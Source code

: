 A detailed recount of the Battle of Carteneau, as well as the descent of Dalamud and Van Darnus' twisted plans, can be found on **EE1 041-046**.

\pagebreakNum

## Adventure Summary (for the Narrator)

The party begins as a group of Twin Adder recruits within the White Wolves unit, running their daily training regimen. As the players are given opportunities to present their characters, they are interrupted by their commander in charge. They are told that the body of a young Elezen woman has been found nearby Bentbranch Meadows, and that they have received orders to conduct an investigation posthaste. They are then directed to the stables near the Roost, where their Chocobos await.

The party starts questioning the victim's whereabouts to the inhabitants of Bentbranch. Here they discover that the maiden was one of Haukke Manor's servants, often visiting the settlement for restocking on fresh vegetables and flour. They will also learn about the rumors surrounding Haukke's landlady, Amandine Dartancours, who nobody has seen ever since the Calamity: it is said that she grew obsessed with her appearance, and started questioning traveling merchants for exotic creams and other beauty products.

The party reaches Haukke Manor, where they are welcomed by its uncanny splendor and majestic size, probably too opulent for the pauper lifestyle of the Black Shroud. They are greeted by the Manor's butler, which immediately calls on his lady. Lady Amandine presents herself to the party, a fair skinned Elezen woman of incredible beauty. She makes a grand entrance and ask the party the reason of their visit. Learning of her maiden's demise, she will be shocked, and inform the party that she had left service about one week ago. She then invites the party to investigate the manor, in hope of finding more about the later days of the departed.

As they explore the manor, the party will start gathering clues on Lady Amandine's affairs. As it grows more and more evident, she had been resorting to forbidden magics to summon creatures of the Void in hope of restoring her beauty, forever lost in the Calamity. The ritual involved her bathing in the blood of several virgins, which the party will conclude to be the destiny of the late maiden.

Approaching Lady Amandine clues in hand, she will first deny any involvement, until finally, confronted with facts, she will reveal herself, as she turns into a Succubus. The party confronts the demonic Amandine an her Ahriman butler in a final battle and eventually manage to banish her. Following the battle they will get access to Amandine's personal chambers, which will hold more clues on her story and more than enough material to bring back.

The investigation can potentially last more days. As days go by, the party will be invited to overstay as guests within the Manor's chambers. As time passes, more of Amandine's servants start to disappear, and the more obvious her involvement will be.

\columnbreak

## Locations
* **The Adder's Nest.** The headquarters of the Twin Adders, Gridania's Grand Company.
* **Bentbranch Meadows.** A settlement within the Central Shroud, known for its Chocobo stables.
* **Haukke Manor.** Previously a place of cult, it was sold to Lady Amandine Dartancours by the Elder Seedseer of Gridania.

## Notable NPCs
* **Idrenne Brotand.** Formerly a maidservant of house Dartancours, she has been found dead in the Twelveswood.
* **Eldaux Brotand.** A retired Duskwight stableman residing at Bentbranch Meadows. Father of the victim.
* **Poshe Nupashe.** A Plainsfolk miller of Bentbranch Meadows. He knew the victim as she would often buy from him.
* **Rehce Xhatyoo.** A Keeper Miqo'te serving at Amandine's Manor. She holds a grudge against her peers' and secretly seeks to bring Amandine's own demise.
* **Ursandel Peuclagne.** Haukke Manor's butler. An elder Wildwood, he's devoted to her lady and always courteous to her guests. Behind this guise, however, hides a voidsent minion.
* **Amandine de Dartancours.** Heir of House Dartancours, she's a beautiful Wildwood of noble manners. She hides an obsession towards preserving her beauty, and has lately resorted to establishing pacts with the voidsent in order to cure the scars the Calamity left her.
════════════════════
**Your assignment**
Find each line in the records holding the string "Brotand" and show it.

**Answer to the exercise**
* **Idrenne Brotand.** Formerly a maidservant of house Dartancours, she has been found dead in the Twelveswood.
* **Eldaux Brotand.** A retired Duskwight stableman residing at Bentbranch Meadows. Father of the victim.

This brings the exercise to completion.